My thought was, what if we had __unmap_hugepage_range_final check mm->mm_users
to determine if it was being called in the process exit path?  If !mm_users,
then we can delete the vma_lock to prevent pmd sharing as we know the process
is exiting.  If not, we do not delete the lock.  That seems to be more robust
and would prevent issues if someone accidentally introduces a new code path
where __unmap_hugepage_range_final (unmap_single_vma for a hugetlb vma)
could be called outside process exit context.
Thoughts?
[2] https://lore.kernel.org/linux-mm/000000000000d5e00a05e834962e@google.com/
Sorry if this seems like I am talking to myself.  Here is a proposed v3 as
described above.
From 1466fd43e180ede3f6479d1dca4e7f350f86f80b Mon Sep 17 00:00:00 2001
From: Mike Kravetz mike.kravetz@oracle.com
Date: Mon, 24 Oct 2022 15:40:05 -0700
Subject: [PATCH v3] hugetlb: don't delete vma_lock in hugetlb MADV_DONTNEED
 processing
When hugetlb madvise(MADV_DONTNEED) support was added, the existing
code to call zap_page_range() to clear the page tables associated
with the address range was not modified.  However, for hugetlb vmas
zap_page_range will call __unmap_hugepage_range_final.
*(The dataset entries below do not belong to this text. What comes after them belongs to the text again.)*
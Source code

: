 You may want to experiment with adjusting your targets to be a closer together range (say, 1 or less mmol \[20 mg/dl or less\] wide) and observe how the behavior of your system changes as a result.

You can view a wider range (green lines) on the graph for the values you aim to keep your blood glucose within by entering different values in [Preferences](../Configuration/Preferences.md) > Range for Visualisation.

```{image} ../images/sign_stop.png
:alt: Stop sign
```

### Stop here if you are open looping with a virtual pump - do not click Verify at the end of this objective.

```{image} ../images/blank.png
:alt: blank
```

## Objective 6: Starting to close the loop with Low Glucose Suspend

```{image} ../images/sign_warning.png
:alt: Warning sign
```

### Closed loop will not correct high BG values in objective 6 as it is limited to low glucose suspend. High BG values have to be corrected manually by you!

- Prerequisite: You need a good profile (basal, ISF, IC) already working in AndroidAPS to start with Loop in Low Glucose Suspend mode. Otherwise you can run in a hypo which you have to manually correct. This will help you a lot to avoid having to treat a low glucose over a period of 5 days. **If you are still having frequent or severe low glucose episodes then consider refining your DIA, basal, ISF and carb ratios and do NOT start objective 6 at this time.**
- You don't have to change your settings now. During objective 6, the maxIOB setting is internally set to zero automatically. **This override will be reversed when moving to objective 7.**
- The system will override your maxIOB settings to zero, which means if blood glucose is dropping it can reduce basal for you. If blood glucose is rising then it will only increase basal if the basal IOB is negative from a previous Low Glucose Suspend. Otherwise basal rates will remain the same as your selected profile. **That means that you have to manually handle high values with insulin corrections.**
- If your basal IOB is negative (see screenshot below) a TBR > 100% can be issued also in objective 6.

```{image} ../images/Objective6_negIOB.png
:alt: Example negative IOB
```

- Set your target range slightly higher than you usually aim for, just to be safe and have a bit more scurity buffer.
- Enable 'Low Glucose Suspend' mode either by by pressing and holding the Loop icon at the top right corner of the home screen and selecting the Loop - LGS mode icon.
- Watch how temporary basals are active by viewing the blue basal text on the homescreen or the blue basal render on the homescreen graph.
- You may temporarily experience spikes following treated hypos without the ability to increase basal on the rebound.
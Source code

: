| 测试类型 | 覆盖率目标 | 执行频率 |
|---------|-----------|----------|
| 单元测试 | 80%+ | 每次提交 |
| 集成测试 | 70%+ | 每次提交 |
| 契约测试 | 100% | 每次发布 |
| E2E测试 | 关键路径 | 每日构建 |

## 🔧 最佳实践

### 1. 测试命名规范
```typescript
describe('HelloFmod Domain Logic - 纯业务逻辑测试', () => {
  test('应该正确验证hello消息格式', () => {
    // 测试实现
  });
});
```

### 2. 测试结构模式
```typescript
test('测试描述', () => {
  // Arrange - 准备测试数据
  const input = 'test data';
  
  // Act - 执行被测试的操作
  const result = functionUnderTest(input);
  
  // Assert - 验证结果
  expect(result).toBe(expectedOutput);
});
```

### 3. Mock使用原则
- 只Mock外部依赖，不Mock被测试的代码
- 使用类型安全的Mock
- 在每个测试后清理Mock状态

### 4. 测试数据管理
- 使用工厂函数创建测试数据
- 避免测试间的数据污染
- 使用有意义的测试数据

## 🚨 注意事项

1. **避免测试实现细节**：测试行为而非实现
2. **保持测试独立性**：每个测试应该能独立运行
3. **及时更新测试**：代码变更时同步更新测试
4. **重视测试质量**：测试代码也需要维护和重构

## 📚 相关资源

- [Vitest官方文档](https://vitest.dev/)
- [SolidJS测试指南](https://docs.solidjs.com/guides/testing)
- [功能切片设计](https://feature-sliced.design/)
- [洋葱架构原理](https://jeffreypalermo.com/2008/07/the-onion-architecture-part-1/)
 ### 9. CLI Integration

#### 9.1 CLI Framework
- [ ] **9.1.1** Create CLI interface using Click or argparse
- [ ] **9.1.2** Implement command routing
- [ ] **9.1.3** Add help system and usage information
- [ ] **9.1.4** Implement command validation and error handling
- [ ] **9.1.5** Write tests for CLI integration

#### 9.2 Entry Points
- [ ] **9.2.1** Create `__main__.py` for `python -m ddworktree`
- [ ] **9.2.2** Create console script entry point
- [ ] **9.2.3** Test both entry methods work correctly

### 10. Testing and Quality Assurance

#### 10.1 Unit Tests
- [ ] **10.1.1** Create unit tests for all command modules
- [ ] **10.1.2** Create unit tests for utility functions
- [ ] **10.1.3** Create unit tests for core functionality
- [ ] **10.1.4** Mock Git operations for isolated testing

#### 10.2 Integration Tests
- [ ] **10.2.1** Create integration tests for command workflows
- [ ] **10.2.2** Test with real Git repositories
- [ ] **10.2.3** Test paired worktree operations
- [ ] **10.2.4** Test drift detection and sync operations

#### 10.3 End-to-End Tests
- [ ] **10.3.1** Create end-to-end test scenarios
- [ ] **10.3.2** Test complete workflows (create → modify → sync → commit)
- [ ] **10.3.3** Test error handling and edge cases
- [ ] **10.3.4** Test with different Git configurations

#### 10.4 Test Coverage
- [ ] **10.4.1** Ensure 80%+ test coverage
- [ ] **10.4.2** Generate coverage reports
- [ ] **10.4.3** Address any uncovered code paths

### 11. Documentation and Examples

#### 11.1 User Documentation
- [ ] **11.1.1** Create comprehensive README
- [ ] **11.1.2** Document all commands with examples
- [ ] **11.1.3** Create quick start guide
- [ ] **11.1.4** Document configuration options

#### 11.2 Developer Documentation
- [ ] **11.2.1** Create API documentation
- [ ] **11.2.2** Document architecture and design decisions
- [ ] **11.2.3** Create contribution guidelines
This routine
assumes the passed hugetlb vma is about to be removed and deletes
the vma_lock to prevent pmd sharing as the vma is on the way out.  In
the case of madvise(MADV_DONTNEED) the vma remains, but the missing
vma_lock prevents pmd sharing and could potentially lead to issues
with truncation/fault races.
This issue was originally reported here [1] as a BUG triggered in
page_try_dup_anon_rmap.  Prior to the introduction of the hugetlb
vma_lock, __unmap_hugepage_range_final cleared the VM_MAYSHARE flag
to prevent pmd sharing.  Subsequent faults on this vma were confused
as VM_MAYSHARE indicates a sharable vma, but was not set so page_mapping
was not set in new pages added to the page table.  This resulted in
pages that appeared anonymous in a VM_SHARED vma and triggered the BUG.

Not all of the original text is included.